While the change you introduced is indeed very useful the soundness probably depends on the details of how promotions, conversions, and other corner cases are handled.
In order to introduce a change like this, we need to have those cases covered to ensure that we have the soundness we want and this needs to be verified with test cases.
Also once the solution is sound it would be great to measure the performance to ensure that we did not regress too much.

I understand that you do not want to work on something that might not get accepted but also with the available information it might be hard to decide whether this is a good approach to the problem or not.
But of course, I am just guessing here, @dcoughlin, @zaks.anna, @NoQ might have a different opinion.

A bit more technical comment: did you consider using SValBuilder's evalBinOpNN? I believe it already handles at least some of the conversions you did not cover here.

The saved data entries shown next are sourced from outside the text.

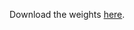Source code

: Download the weights [here](https://drive.google.com/drive/folders/18mLb6Ievd2N8yFUZncZRK06wBuNSTLoN?usp=sharing).
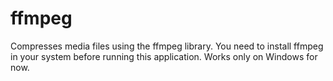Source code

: # ffmpeg
Compresses media files using the ffmpeg library.
You need to install ffmpeg in your system before running this application.
Works only on Windows for now.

I have updated the patch so it uses evalBinOpNN. This seems to work properly.

I have a number of TODOs in the test cases that should be fixed. Truncations are not handled properly.

Here is a short example code:

void f(unsigned char X) {
  if (X >= 10 && X <= 50) {
    unsigned char Y = X + 0x100; // truncation
    clang_analyzer_eval(Y >= 10 && Y <= 50); // expected-warning{{FALSE}}
  }
}

The expected-warning should be TRUE but currently FALSE is written.

When the "Y >= 10" condition is evaluated the ProgramState is:

Store (direct and default bindings), 0x222ab0fe5f8 :
 (Y,0,direct) : (unsigned char) ((reg_$0<unsigned char X>) + 256)

Expressions:
 (0x222a96d6050,0x222ab0eb930) X + 256 : (unsigned char) ((reg_$0<unsigned char X>) + 256)
 (0x222a96d6050,0x222ab0eb960) clang_analyzer_eval : &code{clang_analyzer_eval}
 (0x222a96d6050,0x222ab0eb988) Y : &Y
 (0x222a96d6050,0x222ab0eb9d8) Y : (unsigned char) ((reg_$0<unsigned char X>) + 256)
 (0x222a96d6050,0x222ab0eb9f0) Y : (unsigned char) ((reg_$0<unsigned char X>) + 256)
 (0x222a96d6050,0x222ab0eba08) Y >= 10 : ((unsigned char) ((reg_$0<unsigned char X>) + 256)) >= 10
 (0x222a96d6050,0x222ab0ebb28) clang_analyzer_eval : &code{clang_analyzer_eval}
Ranges of symbol values:
 reg_$0<unsigned char X> : { [10, 50] }
 (reg_$0<unsigned char X>) + 256 : { [10, 50] }

It seems to me that the symbol initialization does not handle the range properly. Imho there is nothing wrong with the calculation. What you think about adding a range like below?

(unsigned char) ((reg_$0<unsigned char X>) + 256) : { [10, 50] }
danielmarjamaki abandoned this revision.Jan 15 2018, 12:32 AM

I will not continue working on this. Feel free to take over the patch or write a new patch.